In August 2017, the Utah state government collaborated with local governments along the Wasatch Front to implement a historically ambitious effort to “restore public safety and improve the environment for those seeking services” in Salt Lake City’s Rio Grande neighborhood and surrounding area. The plan, dubbed Operation Rio Grande, was three-pronged: phase one involved targeted and increased arrests of drug traffickers and violent crime offenders in the Rio Grande area; phase two would aim to rehabilitate these offenders; the final phase would finally provide these rehabilitated individuals with steady sources of income and housing.
Three years and a global pandemic later, the ACLU has accused Operation Rio Grande of feeding a “revolving door” of low-level offenders, primarily consisting of the homeless and impoverished, to the county’s court system. What resulted from Operation Rio Grande’s first phase, according to the ACLU, was a vast misappropriation of law enforcement resources for low-level crime, leading to what Utah Representative Ben McAdams described as “jail overcrowding and […] recycling people with serious addiction back onto the streets and soon back into the criminal justice system.”
The ramifications of Operation Rio Grande coupled with an unprecedented pandemic have led to mass homeless camp congregations that Salt Lake City’s Housing and Neighborhood Development website describes as an “environmental public health concern,” prompting the recent, highly controversial homeless camp abatements.
What should be understood about these camp abatements, their on-ground operations headed by the Salt Lake Health Department with strong backing from the Salt Lake Police Department, is that they are only the first half of Mayor Erin Mendenhall’s 2-phase Community Commitment Program, attacking what she says is “the most pressing and poignant issue in Salt Lake City every day.”
While the percentage of people living in poverty in Salt Lake County is decreasing, the downward trend has not been significant enough to outweigh the economic woes that COVID-19 has produced for so many of Salt Lake’s homeless population, according to the American Community Survey. Mayor Mendenhall pledged $150,000 to the 4th Street Clinic to help test and treat the homeless for COVID-19 when she announced the Community Commitment Program, but Salt Lake City residents have clamored for better appropriation of funding, one resident saying that the city “sees [the homeless] as a problem rather than [providing them] affordable housing, health care, and support.”
The main issue Salt Lake residents have had with the Community Commitment Program, however, has been the implementation of the first phase, what Mendenhall describes as a “12-week enhanced neighborhood cleaning program,” or the titular camp abatements. Despite the city website claiming that “an abatement is a way to ensure the health and cleanliness of a camping hot spot, but does not include citing the campers for violation of the no-camping ordinance,” protestors showed up to the initial abatement. Some claimed that Health Department workers, accompanied by police, were stealing from the campers. However, Dale Keller, who is leading the camp abatements on-ground, stated that “[the Health Department’s] focus is the public and environmental health piece.”

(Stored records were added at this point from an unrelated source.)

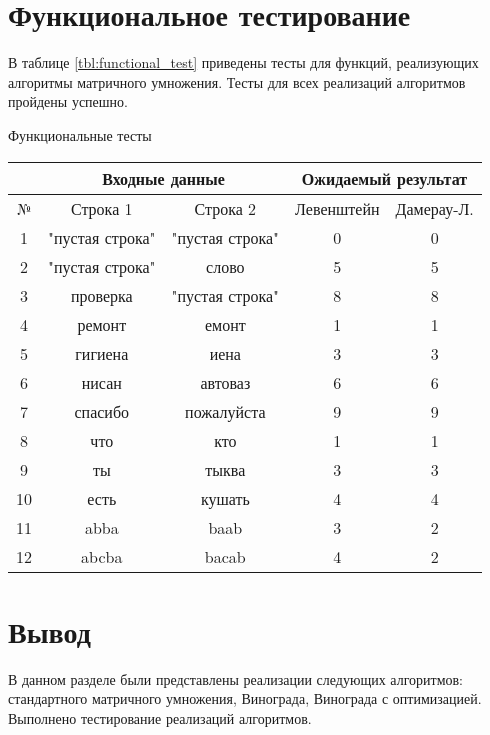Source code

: \section{Функциональное тестирование}

В таблице \ref{tbl:functional_test} приведены тесты для функций, реализующих алгоритмы матричного умножения. Тесты для всех реализаций алгоритмов пройдены успешно.
	\begin{center}

				\begin{threeparttable}
					\captionsetup{justification=raggedright,singlelinecheck=off}
					\caption{\label{tbl:functional_test} Функциональные тесты}
					\begin{tabular}{|c|c|c|c|c|}
						\hline
						& \multicolumn{2}{c|}{Входные данные}  & \multicolumn{2}{c|}{Ожидаемый результат} \\
						\hline
						№&Строка 1&Строка 2&Левенштейн&Дамерау-Л. \\
						\hline
						1&"пустая строка"&"пустая строка"&0&0 \\
						\hline
						2&"пустая строка"&слово&5&5 \\
						\hline
						3&проверка&"пустая строка"&8&8 \\
						\hline
						4&ремонт&емонт&1&1 \\
						\hline
						5&гигиена&иена&3&3 \\
						\hline
						6&нисан&автоваз&6&6 \\
						\hline
						7&спасибо&пожалуйста&9&9 \\
						\hline
						8&что&кто&1&1 \\
						\hline
						9&ты&тыква&3&3 \\
						\hline
						10&есть&кушать&4&4 \\
						\hline
						11&abba&baab&3&2 \\
						\hline
						12&abcba&bacab&4&2 \\
						\hline
					\end{tabular}
				\end{threeparttable}


	\end{center}



\section*{Вывод}
В данном разделе были представлены реализации следующих алгоритмов: стандартного матричного умножения, Винограда, Винограда с оптимизацией. Выполнено тестирование реализаций алгоритмов.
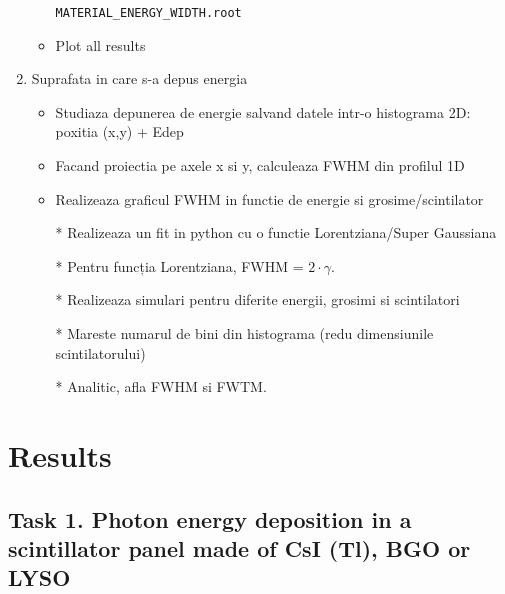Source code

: \documentclass{article}
\begin{document}
\begin{enumerate}
\begin{itemize}
            \verb|MATERIAL_ENERGY_WIDTH.root|
            
            \item Plot all results
        \end{itemize}
    \item Suprafata in care s-a depus energia
        \begin{itemize}
            \item Studiaza depunerea de energie salvand datele intr-o histograma 2D: poxitia (x,y) + Edep
            \item Facand proiectia pe axele x si y, calculeaza FWHM din profilul 1D
            \item Realizeaza graficul FWHM in functie de energie si grosime/scintilator
            \item[*] Realizeaza un fit in python cu o functie Lorentziana/Super Gaussiana
            \item[*] Pentru funcția Lorentziana, FWHM = $2 \cdot \gamma$. 
            \item[*] Realizeaza simulari pentru diferite energii, grosimi si scintilatori
            \item[*] Mareste numarul de bini din histograma (redu dimensiunile scintilatorului) 
            \item[*] Analitic, afla FWHM si FWTM.
        \end{itemize}
\end{enumerate}

\newpage

\section{Results}

\subsection{Task 1. Photon energy deposition in a scintillator panel made of CsI (Tl), BGO or LYSO}
\end{document}
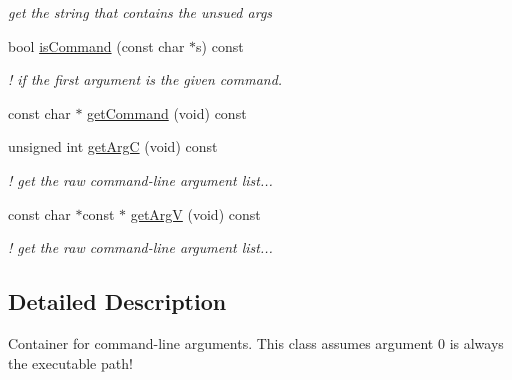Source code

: \begin{DoxyCompactItemize}
\begin{DoxyCompactList}\small\item\em get the string that contains the unsued args \item\end{DoxyCompactList}\item 
\hypertarget{classFramework_1_1SampleCommandLine_ac57ee04719e974cbc1dcd939d05e8bae}{
bool \hyperlink{classFramework_1_1SampleCommandLine_ac57ee04719e974cbc1dcd939d05e8bae}{isCommand} (const char $\ast$s) const }
\label{classFramework_1_1SampleCommandLine_ac57ee04719e974cbc1dcd939d05e8bae}

\begin{DoxyCompactList}\small\item\em ! if the first argument is the given command. \item\end{DoxyCompactList}\item 
const char $\ast$ \hyperlink{classFramework_1_1SampleCommandLine_a13ab8af52edd8fa4c7e52c2fd90aa0d8}{getCommand} (void) const 
\item 
\hypertarget{classFramework_1_1SampleCommandLine_aa33e91b4aedc886fa1d8f617a1cc1223}{
unsigned int \hyperlink{classFramework_1_1SampleCommandLine_aa33e91b4aedc886fa1d8f617a1cc1223}{getArgC} (void) const }
\label{classFramework_1_1SampleCommandLine_aa33e91b4aedc886fa1d8f617a1cc1223}

\begin{DoxyCompactList}\small\item\em ! get the raw command-\/line argument list... \item\end{DoxyCompactList}\item 
\hypertarget{classFramework_1_1SampleCommandLine_a5955d2529cf83a9237f5e1a82d44560a}{
const char $\ast$const $\ast$ \hyperlink{classFramework_1_1SampleCommandLine_a5955d2529cf83a9237f5e1a82d44560a}{getArgV} (void) const }
\label{classFramework_1_1SampleCommandLine_a5955d2529cf83a9237f5e1a82d44560a}

\begin{DoxyCompactList}\small\item\em ! get the raw command-\/line argument list... \item\end{DoxyCompactList}\end{DoxyCompactItemize}


\subsection{Detailed Description}
Container for command-\/line arguments. This class assumes argument 0 is always the executable path! 

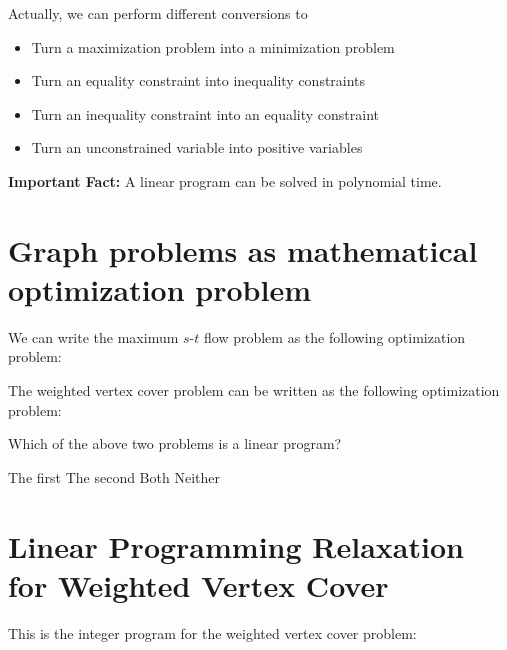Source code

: \documentclass[11  pt]{article}
\begin{document}
Actually, we can perform different conversions to

\begin{itemize}
	\item Turn a maximization problem into a minimization problem \\
	
	\vs{2cm}
	
	\item Turn an equality constraint into inequality constraints \\
	
		\vs{2cm}
	
	
	\item Turn an inequality constraint into an equality constraint \\
	
		\vs{2cm}
	
	\item Turn an unconstrained variable into positive variables \\
\end{itemize}


\vfill

\textbf{Important Fact:} A linear program can be solved in polynomial time.

\newpage

\section{Graph problems as mathematical optimization problem}
We can write the maximum $s$-$t$ flow problem as the following optimization problem:


\vfill

The weighted vertex cover problem can be written as the following optimization problem:
\vfill

\begin{Qu}
	Which of the above two problems is a linear program?
	\begin{itemize}
		\aitem The first
		\bitem The second
		\citem Both
		\ditem Neither
	\end{itemize}
\end{Qu}

\newpage



\section{Linear Programming Relaxation for Weighted Vertex Cover}
This is the integer program for the weighted vertex cover problem:
\end{document}
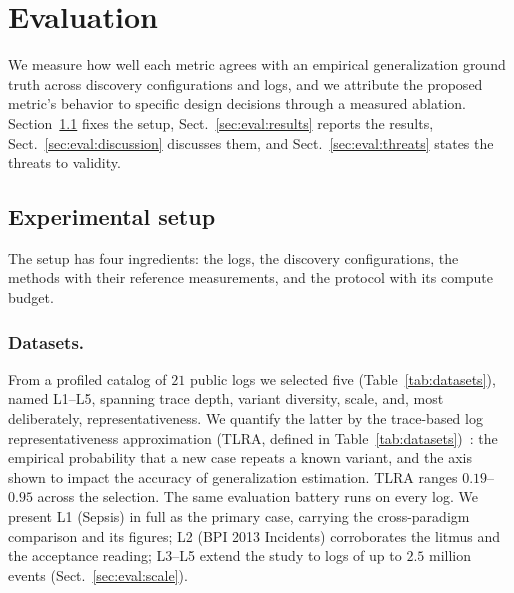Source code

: \documentclass[runningheads]{llncs}
\begin{document}
\section{Evaluation}
\label{sec:eval}
We measure how well each metric agrees with an empirical generalization ground truth across discovery configurations and logs, and we attribute the proposed metric's behavior to specific design decisions through a measured ablation. Section~\ref{sec:eval:setup} fixes the setup, Sect.~\ref{sec:eval:results} reports the results, Sect.~\ref{sec:eval:discussion} discusses them, and Sect.~\ref{sec:eval:threats} states the threats to validity.

\subsection{Experimental setup}
\label{sec:eval:setup}
The setup has four ingredients: the logs, the discovery configurations, the methods with their reference measurements, and the protocol with its compute budget.

\subsubsection{Datasets.}
From a profiled catalog of $21$ public logs we selected five (Table~\ref{tab:datasets}), named L1--L5, spanning trace depth, variant diversity, scale, and, most deliberately, representativeness. We quantify the latter by the trace-based log representativeness approximation (TLRA, defined in Table~\ref{tab:datasets})~\cite{karunaratne2024representativeness}: the empirical probability that a new case repeats a known variant, and the axis shown to impact the accuracy of generalization estimation. TLRA ranges $0.19$--$0.95$ across the selection. The same evaluation battery runs on every log. We present L1 (Sepsis) in full as the primary case, carrying the cross-paradigm comparison and its figures; L2 (BPI 2013 Incidents) corroborates the litmus and the acceptance reading; L3--L5 extend the study to logs of up to $2.5$ million events (Sect.~\ref{sec:eval:scale}).
\end{document}
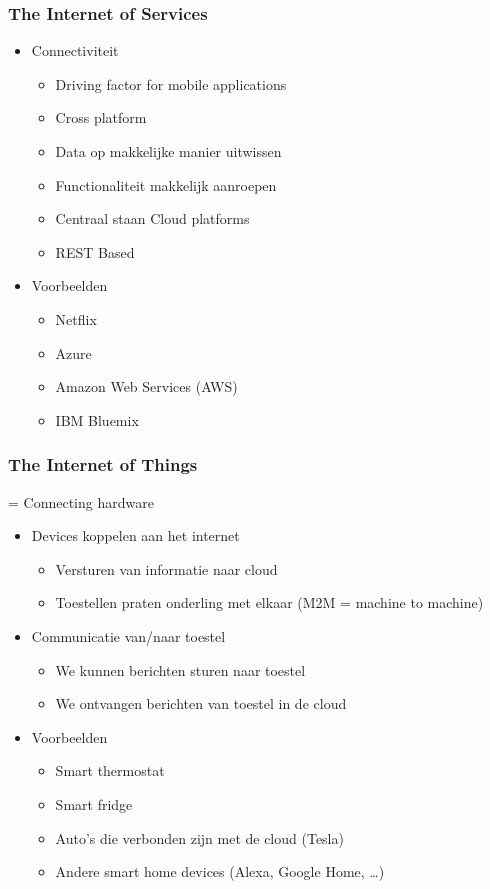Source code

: \documentclass{article}
\begin{document}
\subsubsection{The Internet of Services}
\begin{itemize}
    \item Connectiviteit
    \begin{itemize}
        \item Driving factor for mobile applications
        \item Cross platform
        \item Data op makkelijke manier uitwissen
        \item Functionaliteit makkelijk aanroepen
        \item Centraal staan Cloud platforms
        \item REST Based
    \end{itemize}
    \item Voorbeelden
    \begin{itemize}
        \item Netflix
        \item Azure
        \item Amazon Web Services (AWS)
        \item IBM Bluemix
    \end{itemize}
\end{itemize}


\subsubsection{The Internet of Things}
= Connecting hardware

\begin{itemize}
    \item Devices koppelen aan het internet
    \begin{itemize}
        \item Versturen van informatie naar cloud
        \item Toestellen praten onderling met elkaar (M2M = machine to machine)
    \end{itemize}
    \item Communicatie van/naar toestel
    \begin{itemize}
        \item We kunnen berichten sturen naar toestel
        \item We ontvangen berichten van toestel in de cloud
    \end{itemize}
    \item Voorbeelden
    \begin{itemize}
        \item Smart thermostat
        \item Smart fridge
        \item Auto's die verbonden zijn met de cloud (Tesla)
        \item Andere smart home devices (Alexa, Google Home, \dots)
    \end{itemize}
\end{itemize}
\end{document}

Ultimately, Mayor Mendenhall’s Community Commitment Program may not be the most pressing area of concern for West High, especially in this year of strictly digital education, but many of our own students and teachers live in the areas affected by both Operation Rio Grande and this recently launched initiative. One West High senior who lives in downtown Salt Lake City had this to say about the camp abatements as well as Mayor Mendenhall’s new program: “I don’t really see what [the program]’s gonna do to help these people. I wish the government would just realize that people aren’t homeless because they want to be homeless, but because they have problems like drug addiction and violence where they sleep and all these other things. I don’t like the camp abatements, to be honest, they feel more temporary than anything else.” Hopefully West High and its patrons feel the effects of the Mayor’s new program in a positive way, because the city could definitely use it in the aftermath of this crippling pandemic.